Program ini juga akan memberikan dampak ekonomi yang besar dengan penciptaan 5,52 juta lapangan kerja. Selain itu, PLTS 100 GWp diharapkan mampu menurunkan emisi karbon hingga 140 juta ton CO2 per tahun, serta menambah nilai ekonomi karbon sebesar Rp 6,31 triliun.
"Total investasinya, Bapak Presiden, dari 100 gigawatt adalah kurang lebih sekitar 73 miliar US dollar atau setara dengan Rp 1.140 triliun lebih. Dari total pekerjaan ini, bisa kita melakukan efisiensi terhadap subsidi setiap tahun Rp73,9 triliun," ujar Bahlil dalam acara peluncuran program PLTS 100 GWp, Selasa (25/8/2026), dilansir dari Detik Finance.
Lebih lanjut, Bahlil menjelaskan proyek pembangunan awal sebesar 5,3 GWp, dengan proyek khusus di Bali sebesar 1.000 megawatt yang sudah terintegrasi dengan sistem penyimpanan energi berbasis baterai.
"Kalau ini mampu kita implementasikan semuanya, penurunan emisi sebesar 140 juta ton CO2 per tahun dengan nilai ekonomi karbon sebesar Rp 6,31 triliun," kata Bahlil.
Proyek ini akan dikebut selama tiga tahun ke depan dengan tarif listrik dari PLTS berkisar antara US$ 5 sampai 6 sen per kWh, belum termasuk biaya baterai yang tergantung durasi pemakaian.
"Dan untuk PLTS-nya saja yang sekarang kita resmikan, itu nilainya itu kurang lebih sekitar 5 sampai 6 sen.
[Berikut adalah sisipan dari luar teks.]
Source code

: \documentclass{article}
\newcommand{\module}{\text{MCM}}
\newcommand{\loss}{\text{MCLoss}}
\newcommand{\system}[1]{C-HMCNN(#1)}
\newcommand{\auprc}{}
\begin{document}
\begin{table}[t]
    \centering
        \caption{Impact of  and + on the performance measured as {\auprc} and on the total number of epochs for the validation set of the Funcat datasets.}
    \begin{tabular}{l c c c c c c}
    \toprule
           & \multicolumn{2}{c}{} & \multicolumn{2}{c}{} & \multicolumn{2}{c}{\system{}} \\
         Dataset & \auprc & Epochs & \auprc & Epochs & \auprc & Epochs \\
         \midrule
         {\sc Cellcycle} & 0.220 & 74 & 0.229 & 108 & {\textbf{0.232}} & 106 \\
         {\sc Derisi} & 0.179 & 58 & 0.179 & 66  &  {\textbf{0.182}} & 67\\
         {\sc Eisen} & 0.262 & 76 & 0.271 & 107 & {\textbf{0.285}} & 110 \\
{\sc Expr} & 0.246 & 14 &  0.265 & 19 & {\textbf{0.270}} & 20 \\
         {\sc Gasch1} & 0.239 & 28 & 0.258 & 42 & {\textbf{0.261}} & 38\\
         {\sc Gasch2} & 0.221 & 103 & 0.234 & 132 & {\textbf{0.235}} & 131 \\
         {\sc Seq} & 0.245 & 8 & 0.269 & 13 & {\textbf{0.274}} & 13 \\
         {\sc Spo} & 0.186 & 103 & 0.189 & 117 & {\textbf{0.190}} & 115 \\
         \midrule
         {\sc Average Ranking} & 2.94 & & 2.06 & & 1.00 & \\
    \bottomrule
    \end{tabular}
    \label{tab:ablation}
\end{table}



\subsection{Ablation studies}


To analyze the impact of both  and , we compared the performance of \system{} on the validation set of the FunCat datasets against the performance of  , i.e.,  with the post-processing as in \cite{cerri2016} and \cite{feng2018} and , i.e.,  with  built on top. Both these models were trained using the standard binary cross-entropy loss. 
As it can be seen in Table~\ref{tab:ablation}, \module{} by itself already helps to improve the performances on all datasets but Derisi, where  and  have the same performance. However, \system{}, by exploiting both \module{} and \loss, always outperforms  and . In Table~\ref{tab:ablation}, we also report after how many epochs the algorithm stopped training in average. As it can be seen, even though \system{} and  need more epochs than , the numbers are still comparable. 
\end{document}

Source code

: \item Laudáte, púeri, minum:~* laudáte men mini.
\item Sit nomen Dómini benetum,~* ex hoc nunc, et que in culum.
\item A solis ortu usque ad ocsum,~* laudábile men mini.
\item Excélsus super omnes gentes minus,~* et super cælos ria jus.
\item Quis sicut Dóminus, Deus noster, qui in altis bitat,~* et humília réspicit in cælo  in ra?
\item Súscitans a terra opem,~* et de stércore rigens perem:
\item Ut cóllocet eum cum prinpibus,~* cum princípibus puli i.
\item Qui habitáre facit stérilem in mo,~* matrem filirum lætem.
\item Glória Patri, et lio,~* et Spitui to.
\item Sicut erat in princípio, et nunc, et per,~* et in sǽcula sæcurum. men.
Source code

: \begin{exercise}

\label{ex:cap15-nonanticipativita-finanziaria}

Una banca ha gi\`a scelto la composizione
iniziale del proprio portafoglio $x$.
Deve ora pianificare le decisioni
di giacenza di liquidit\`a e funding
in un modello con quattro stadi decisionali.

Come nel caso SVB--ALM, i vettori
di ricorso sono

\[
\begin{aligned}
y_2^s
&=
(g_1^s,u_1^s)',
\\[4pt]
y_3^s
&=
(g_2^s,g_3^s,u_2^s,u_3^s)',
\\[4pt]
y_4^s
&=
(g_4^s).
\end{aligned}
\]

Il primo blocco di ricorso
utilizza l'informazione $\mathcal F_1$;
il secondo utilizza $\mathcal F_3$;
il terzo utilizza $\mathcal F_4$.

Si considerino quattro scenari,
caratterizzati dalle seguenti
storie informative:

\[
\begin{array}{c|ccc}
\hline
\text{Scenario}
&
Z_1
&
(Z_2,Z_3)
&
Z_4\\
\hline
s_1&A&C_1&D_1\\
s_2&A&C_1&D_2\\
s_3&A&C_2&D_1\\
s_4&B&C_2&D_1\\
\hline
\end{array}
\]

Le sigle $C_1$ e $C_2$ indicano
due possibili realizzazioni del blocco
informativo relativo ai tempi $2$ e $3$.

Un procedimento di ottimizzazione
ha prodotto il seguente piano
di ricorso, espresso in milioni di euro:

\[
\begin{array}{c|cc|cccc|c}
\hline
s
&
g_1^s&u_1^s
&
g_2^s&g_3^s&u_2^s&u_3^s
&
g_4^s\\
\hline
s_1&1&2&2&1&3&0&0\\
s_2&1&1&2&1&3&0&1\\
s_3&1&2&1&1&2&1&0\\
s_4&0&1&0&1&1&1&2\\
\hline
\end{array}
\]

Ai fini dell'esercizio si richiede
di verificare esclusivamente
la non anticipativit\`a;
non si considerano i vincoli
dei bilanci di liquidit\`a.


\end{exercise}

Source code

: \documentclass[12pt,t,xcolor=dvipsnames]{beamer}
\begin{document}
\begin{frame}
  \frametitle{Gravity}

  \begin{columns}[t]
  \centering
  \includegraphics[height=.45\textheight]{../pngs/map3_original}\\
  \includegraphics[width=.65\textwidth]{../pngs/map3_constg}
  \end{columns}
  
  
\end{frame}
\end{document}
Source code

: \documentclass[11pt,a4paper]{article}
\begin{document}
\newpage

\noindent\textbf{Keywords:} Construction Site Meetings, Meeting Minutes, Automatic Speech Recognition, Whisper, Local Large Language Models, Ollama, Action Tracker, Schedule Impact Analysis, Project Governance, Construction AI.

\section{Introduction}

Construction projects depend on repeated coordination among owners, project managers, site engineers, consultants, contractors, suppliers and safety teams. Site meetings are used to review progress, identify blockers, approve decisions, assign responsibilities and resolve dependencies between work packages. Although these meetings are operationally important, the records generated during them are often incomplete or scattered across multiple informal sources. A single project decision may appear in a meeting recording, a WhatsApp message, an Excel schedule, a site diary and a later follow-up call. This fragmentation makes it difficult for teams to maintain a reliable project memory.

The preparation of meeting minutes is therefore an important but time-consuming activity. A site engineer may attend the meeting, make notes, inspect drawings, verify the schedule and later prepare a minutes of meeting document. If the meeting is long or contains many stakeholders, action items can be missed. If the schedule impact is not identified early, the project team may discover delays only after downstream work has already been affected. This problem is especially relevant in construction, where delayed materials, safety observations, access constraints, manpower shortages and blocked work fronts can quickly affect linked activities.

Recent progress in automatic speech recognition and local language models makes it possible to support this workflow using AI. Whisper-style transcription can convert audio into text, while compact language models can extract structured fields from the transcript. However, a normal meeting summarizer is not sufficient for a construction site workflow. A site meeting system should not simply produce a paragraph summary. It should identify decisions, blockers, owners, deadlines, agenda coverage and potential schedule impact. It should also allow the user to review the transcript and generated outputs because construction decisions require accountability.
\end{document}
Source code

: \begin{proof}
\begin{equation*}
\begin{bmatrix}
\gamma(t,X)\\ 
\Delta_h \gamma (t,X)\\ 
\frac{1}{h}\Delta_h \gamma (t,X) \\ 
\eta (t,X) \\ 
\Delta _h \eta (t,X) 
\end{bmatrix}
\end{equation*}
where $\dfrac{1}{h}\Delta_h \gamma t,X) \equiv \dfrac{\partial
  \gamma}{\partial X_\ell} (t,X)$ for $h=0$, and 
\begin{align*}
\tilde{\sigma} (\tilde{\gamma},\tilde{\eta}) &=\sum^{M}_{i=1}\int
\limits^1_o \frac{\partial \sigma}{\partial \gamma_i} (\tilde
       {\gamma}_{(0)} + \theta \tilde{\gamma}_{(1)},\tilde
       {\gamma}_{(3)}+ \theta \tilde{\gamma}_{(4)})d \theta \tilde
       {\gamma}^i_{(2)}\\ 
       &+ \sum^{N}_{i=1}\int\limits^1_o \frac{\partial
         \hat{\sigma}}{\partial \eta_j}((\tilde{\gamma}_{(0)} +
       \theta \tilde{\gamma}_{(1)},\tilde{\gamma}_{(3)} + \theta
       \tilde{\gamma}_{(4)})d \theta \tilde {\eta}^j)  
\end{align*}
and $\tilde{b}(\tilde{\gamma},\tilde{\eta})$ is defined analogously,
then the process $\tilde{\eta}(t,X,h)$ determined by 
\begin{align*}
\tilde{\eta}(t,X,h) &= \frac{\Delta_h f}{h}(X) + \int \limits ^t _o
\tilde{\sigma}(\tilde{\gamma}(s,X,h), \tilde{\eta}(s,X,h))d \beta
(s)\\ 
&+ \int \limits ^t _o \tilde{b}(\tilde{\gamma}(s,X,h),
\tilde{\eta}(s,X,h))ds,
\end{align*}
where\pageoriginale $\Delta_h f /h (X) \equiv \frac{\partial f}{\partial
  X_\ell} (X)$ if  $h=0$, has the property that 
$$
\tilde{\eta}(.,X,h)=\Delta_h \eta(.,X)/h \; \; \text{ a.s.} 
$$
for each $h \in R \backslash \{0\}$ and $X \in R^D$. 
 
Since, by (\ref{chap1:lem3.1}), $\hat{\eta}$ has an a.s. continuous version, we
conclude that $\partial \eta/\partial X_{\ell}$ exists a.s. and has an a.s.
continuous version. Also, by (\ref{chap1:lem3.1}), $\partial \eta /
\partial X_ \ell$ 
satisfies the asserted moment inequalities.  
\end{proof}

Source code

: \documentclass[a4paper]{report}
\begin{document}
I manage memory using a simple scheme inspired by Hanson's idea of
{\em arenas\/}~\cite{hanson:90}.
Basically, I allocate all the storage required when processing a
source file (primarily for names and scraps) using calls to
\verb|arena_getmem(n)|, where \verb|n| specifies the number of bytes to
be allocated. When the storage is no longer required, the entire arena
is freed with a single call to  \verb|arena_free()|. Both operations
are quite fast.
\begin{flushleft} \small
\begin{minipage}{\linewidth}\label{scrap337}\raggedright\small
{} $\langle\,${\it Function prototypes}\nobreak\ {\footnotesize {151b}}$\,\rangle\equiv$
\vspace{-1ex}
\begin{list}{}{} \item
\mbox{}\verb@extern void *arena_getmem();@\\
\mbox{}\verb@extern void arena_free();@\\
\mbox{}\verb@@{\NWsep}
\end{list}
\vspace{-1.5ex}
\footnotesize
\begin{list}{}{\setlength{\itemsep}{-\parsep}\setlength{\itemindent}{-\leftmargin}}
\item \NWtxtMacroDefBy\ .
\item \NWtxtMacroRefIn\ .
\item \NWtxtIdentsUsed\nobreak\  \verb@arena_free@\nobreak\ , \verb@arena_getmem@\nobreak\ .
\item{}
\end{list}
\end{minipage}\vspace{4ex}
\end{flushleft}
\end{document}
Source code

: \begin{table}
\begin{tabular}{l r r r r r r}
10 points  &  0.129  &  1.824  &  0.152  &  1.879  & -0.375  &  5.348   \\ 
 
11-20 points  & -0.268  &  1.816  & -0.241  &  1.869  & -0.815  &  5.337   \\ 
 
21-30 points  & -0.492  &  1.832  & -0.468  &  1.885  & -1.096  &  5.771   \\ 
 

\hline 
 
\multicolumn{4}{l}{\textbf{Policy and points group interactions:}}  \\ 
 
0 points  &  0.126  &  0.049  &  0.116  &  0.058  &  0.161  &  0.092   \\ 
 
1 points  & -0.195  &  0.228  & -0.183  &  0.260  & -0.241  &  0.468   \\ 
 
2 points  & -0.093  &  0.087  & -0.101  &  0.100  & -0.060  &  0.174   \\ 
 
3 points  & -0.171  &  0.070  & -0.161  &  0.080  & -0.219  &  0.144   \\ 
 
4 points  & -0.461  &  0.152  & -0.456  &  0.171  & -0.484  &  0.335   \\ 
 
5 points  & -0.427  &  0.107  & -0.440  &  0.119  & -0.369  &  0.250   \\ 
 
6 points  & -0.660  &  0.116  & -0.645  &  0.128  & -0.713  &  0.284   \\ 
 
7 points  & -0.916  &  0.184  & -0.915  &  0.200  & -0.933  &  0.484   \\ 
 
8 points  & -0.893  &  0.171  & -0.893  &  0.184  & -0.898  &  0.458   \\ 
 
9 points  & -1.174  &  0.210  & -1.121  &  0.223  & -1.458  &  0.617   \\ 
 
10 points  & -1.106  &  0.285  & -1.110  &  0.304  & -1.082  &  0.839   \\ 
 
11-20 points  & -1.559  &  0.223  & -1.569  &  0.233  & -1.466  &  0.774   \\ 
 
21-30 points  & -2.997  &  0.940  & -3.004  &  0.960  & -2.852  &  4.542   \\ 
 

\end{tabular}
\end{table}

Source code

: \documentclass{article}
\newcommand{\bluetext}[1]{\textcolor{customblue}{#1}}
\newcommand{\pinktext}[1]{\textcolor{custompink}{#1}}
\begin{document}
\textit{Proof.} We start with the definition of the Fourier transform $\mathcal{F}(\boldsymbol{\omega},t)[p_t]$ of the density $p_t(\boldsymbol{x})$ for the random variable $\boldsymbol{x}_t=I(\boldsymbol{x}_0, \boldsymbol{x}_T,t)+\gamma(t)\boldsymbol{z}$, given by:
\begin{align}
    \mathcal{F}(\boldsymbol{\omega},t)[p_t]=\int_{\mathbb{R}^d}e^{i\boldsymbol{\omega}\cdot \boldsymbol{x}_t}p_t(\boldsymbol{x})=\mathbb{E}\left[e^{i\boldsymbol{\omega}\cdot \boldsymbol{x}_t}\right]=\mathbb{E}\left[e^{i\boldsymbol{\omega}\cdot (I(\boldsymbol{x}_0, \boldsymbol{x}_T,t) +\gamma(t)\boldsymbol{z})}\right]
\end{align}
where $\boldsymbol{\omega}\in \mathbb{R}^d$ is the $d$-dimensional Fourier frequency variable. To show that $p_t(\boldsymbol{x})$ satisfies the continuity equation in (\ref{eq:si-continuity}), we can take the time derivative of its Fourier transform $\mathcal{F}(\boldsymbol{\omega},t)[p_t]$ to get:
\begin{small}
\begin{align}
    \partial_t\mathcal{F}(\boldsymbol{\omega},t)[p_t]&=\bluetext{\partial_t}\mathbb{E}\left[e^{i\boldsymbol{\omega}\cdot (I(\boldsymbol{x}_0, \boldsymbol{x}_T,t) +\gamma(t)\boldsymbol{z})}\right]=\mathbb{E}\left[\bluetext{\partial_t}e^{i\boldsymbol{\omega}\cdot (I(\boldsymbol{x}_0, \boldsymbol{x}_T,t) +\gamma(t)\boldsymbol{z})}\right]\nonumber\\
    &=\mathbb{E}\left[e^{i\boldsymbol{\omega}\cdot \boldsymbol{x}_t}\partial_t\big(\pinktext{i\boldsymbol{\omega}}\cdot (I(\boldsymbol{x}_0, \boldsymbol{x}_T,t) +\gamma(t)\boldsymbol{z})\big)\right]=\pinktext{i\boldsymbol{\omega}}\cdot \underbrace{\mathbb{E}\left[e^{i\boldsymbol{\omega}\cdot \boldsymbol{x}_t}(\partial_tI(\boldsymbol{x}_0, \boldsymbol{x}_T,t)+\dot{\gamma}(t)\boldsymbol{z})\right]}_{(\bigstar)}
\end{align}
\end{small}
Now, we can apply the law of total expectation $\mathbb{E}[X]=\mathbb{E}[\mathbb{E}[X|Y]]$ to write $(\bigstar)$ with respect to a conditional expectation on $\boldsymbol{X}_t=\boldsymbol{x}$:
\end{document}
Namun itu belum termasuk baterai. Nah, baterainya itu ditambah lagi. Nah, baterainya tergantung, mau 4 jam, mau 24 jam, itu harganya akan mengikuti tentang lama daripada pemakaian baterai itu," ujar Bahlil.
Bahlil juga menyampaikan program ini akan menjangkau daerah yang belum teraliri listrik dan menggantikan pembangkit listrik tenaga diesel yang selama ini menyebabkan impor bahan bakar minyak (BBM) tinggi. Saat ini, kapasitas listrik berbasis solar masih mencapai 12,6 GW dengan konsumsi minyak sekitar 230 ribu hingga 250 ribu barel per hari.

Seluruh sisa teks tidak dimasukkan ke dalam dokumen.